C’est le second et, jusqu’à date, le dernier procès en ce sens dans l’histoire d’Haïti. Le premier eut lieu sous l’administration du président Nord Alexis. A la grande différence, celui de dernier était engagé contre les anciens fonctionnaires du gouvernement de Tirésias Simon Sam et non contre ses collaborateurs qui pataugeaient dans la corruption. J. C. Duvalier, lui, eut le courage de faire arrêter et juger ses propres collaborateurs impliqués dans l’affaire des Timbres.
Cinquante ans plus tard, il reste un symbole de la lutte (parfois inachevée) contre la corruption au sein de l’administration publique haitienne. L’affaire débute par une commande officielle de timbres-poste reproduisant les aquarelles du naturaliste Jean-Jacques Audubon. Le marché, confié à une firme new-yorkaise, aurait été frauduleusement gonflé, provoquant un scandale financier et fiscal impliquant plusieurs hauts responsables.
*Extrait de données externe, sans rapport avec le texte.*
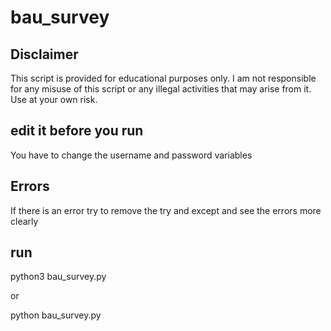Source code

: # bau_survey

## Disclaimer

This script is provided for educational purposes only. I am not responsible for any misuse of this script or any illegal activities that may arise from it. Use at your own risk.

## edit it before you run 

You have to change the username and password variables 

## Errors

If there is an error try to remove the try and except and see the errors more clearly 

## run 

python3 bau_survey.py 

or 

python bau_survey.py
Le gouvernement, sous pression, décide de traduire les suspects en justice. Parmi les inculpés figuraient des personnalités proches du pouvoir comme le secrétaire d’État au Commerce et à l’Industrie, le Dr Serge Fourcand, Frantz Leroy, Eugène et Pierre-Richard Maximilien, ainsi que Fritz Denis. Dès l’ouverture du procès, du 26 août au 8 septembre 1975, l’affaire fit grand bruit, attirant l’attention sur le commissaire du gouvernement Rodrigue Casimir et sur plusieurs ténors du barreau qui s’illustrèrent brillamment : Théodore Achille et Gérard Gourgue, entre autres.
Au terme des audiences, trois des inculpés : le Dr Fourcand, Fritz Denis et Pierre-Richard Maximilien furent relaxés pour absence de preuves. Les autres, condamnés à diverses peines, bénéficièrent néanmoins d’une grâce moins d’un an plus tard.
Un héritage contrasté
Le procès des Timbres fut présenté à l’époque comme un tournant , un État décidé à combattre la corruption et à rappeler que nul n’était intouchable. Pourtant, la clémence finale accordée par le pouvoir nourrit les soupçons d’un procès avant tout politique, destiné à donner des gages de fermeté sans rompre réellement avec le système d’impunité.
Cinquante ans après, ce procès continue d’interroger. Pour les uns, il incarne une rareté historique : un moment où des dignitaires furent publiquement mis en accusation. Pour d’autres, il illustre les limites structurelles de la justice haïtienne, incapable d’aller au bout de ses propres verdicts.
En 2025, alors que la corruption demeure l’un des plus grands défis du pays, le souvenir du procès des Timbres revient comme une leçon incomplète ,un rappel que la justice ne doit pas être un instrument de circonstance, mais le fondement d’un véritable État de droit.